Leopard
Lady: A Life in Verse
By Valerie Nieman
Press 53, 2018
ISBN 978-1-941209-89-9
78 pages
Review of Leopard Lady: A Life in Verse
by Rosemary Royston
I’ve had the
chance to meet Valerie Nieman on a couple occasions, as we both live in write
in Southern Appalachia and have crossed paths at various conferences and
readings. I was delighted to have the opportunity to review The Leopard Lady: A Life in Verse. Two
of the dominant temperaments working so well together in Nieman’s collection, as
Gregory Orr so aptly described them, are story and imagination.
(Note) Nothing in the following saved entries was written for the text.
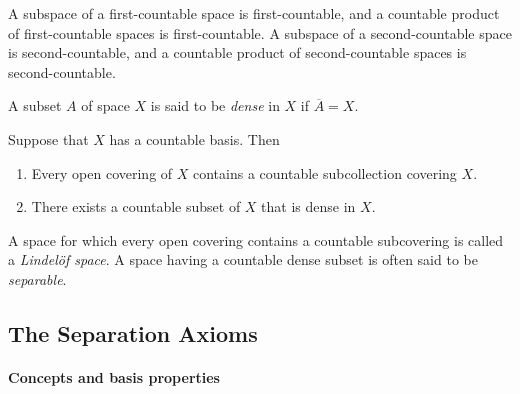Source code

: \begin{theorem}
  A subspace of a first-countable space is first-countable, and a countable product of first-countable spaces is first-countable.
  A subspace of a second-countable space is second-countable, and a countable product of second-countable spaces is second-countable.
\end{theorem}

\begin{definition}
  A subset \( A \) of space \( X \) is said to be \emph{dense} in \( X \) if \( \overline{A} = X \).
\end{definition}

\begin{theorem}
  Suppose that \( X \) has a countable basis.
  Then
  \begin{enumerate}
    \item Every open covering of \( X \) contains a countable subcollection covering \( X \).
    \item There exists a countable subset of \( X \) that is dense in \( X \).
  \end{enumerate}
\end{theorem}

\begin{definition}
  A space for which every open covering contains a countable subcovering is called a \emph{Lindel\"{o}f space}.
  A space having a countable dense subset is often said to be \emph{separable}.
\end{definition}

\subsection{The Separation Axioms}

\paragraph{Concepts and basis properties}

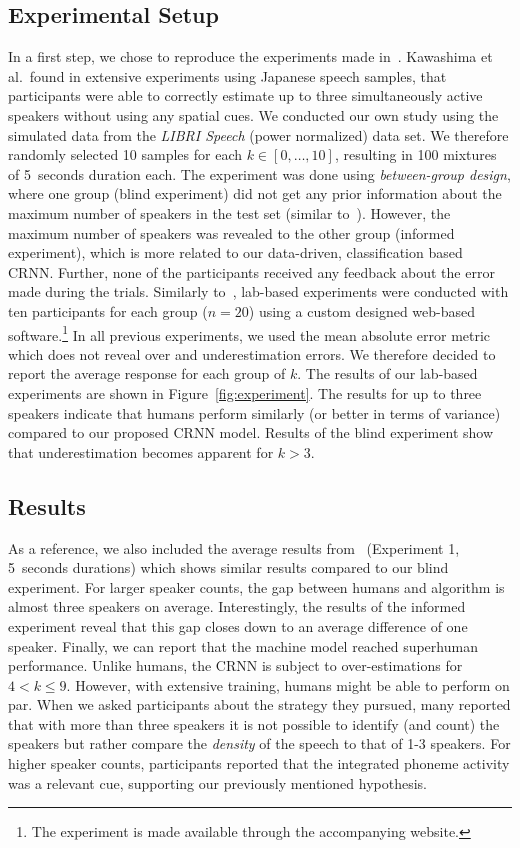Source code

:\subsection{Experimental Setup}
In a first step, we chose to reproduce the experiments made in~\cite{kawashima15, kashino96}.
Kawashima et al.\ found in extensive experiments using Japanese speech samples, that participants were able to correctly estimate up to three simultaneously active speakers without using any spatial cues.
We conducted our own study using the simulated data from the \emph{LIBRI Speech} (power normalized) data set.
We therefore randomly selected 10 samples for each \(k \in [0, \ldots, 10]\), resulting in 100 mixtures of 5~seconds duration each.
The experiment was done using \emph{between-group design}, where one group (blind experiment) did not get any prior information about the maximum number of speakers in the test set (similar to~\cite{kawashima15}).
However, the maximum number of speakers was revealed to the other group (informed experiment), which is more related to our data-driven, classification based CRNN.
Further, none of the participants received any feedback about the error made during the trials.
Similarly to~\cite{kawashima15}, lab-based experiments were conducted with ten participants for each group (\(n=20\)) using a custom designed web-based software.\footnote{The experiment is made available through the accompanying website.}
In all previous experiments, we used the mean absolute error metric which does not reveal over and underestimation errors.
We therefore decided to report the average response for each group of \(k\).
The results of our lab-based experiments are shown in Figure~\ref{fig:experiment}.
The results for up to three speakers indicate that humans perform similarly (or better in terms of variance) compared to our proposed CRNN model.
Results of the blind experiment show that underestimation becomes apparent for \(k > 3\).
\subsection{Results}
As a reference, we also included the average results from~\cite{kawashima15} (Experiment 1, 5~seconds durations) which shows similar results compared to our blind experiment.
For larger speaker counts, the gap between humans and algorithm is almost three speakers on average.
Interestingly, the results of the informed experiment reveal that this gap closes down to an average difference of one speaker.
Finally, we can report that the machine model reached superhuman performance.
Unlike humans, the CRNN is subject to over-estimations for \(4 < k \leq 9\).
However, with extensive training, humans might be able to perform on par.
When we asked participants about the strategy they pursued, many reported that with more than three speakers it is not possible to identify (and count) the speakers but rather compare the \emph{density} of the speech to that of 1-3 speakers.
For higher speaker counts, participants reported that the integrated phoneme activity was a relevant cue, supporting our previously mentioned hypothesis.

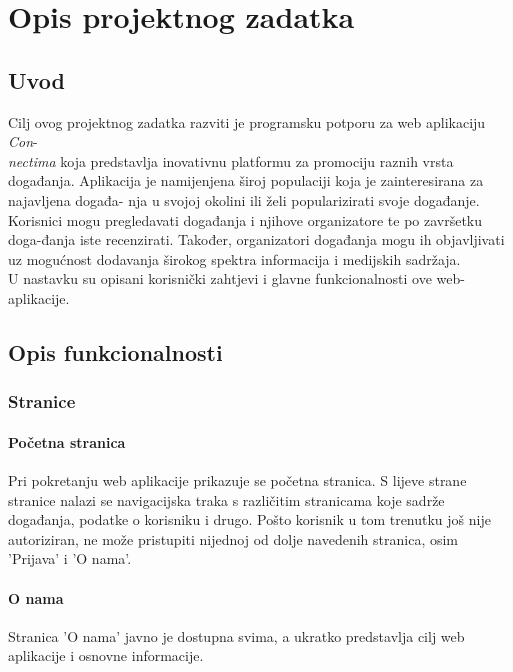 \chapter{Opis projektnog zadatka}
				
		\section{Uvod}
		
			Cilj ovog projektnog zadatka razviti je programsku potporu za web aplikaciju \textit{Con}-\\
			\textit{nectima} koja predstavlja inovativnu platformu za promociju raznih vrsta događanja. Aplikacija je namijenjena široj populaciji koja je zainteresirana za najavljena događa-
			nja u svojoj okolini ili želi popularizirati svoje događanje. \\ Korisnici mogu pregledavati događanja i njihove organizatore te po završetku doga-đanja iste recenzirati. Također, organizatori događanja mogu ih objavljivati uz mogućnost dodavanja širokog spektra informacija i medijskih sadržaja.\\
			U nastavku su opisani korisnički zahtjevi i glavne funkcionalnosti ove web-aplikacije.
		
		
		
		\section{Opis funkcionalnosti}
		
			\subsection{Stranice}
			
				\subsubsection{Početna stranica}
				Pri pokretanju web aplikacije prikazuje se početna stranica. S lijeve strane stranice nalazi se navigacijska traka s različitim stranicama koje sadrže događanja, podatke o korisniku i drugo. Pošto korisnik u tom trenutku još nije autoriziran, ne može pristupiti nijednoj od dolje navedenih stranica, osim 'Prijava' i 'O nama'.
				
				\subsubsection{O nama}
				Stranica 'O nama' javno je dostupna svima, a ukratko predstavlja cilj web aplikacije i osnovne informacije.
The title lets
the reader know she is about to embark on a life of a woman known as a “Leopard
Lady,” and curiosity alone lures the reader to want to know why someone would
have such a moniker. While the setting is clearly in Southern Appalachia, the
final poem, “Ghost Riders (Coney Island Museum, 1980)” is the clue to what
triggered Nieman’s imagination to conjure this collection of poems that are in
the voices of two characters: the Leopard Lady (Book I) and the Professor (Book
II), both of whom find themselves in the same traveling carnival. While the
setting is certainly non-traditional, the themes are universal, and sound, diction, and image bring these poems to life.
We are first
introduced to the Leopard Lady in the opening poem where she is not yet named.
What we learn, though, is that she is orphaned at birth – her “red-haired
mother died” during childbirth and she sees her father “only in that mirror”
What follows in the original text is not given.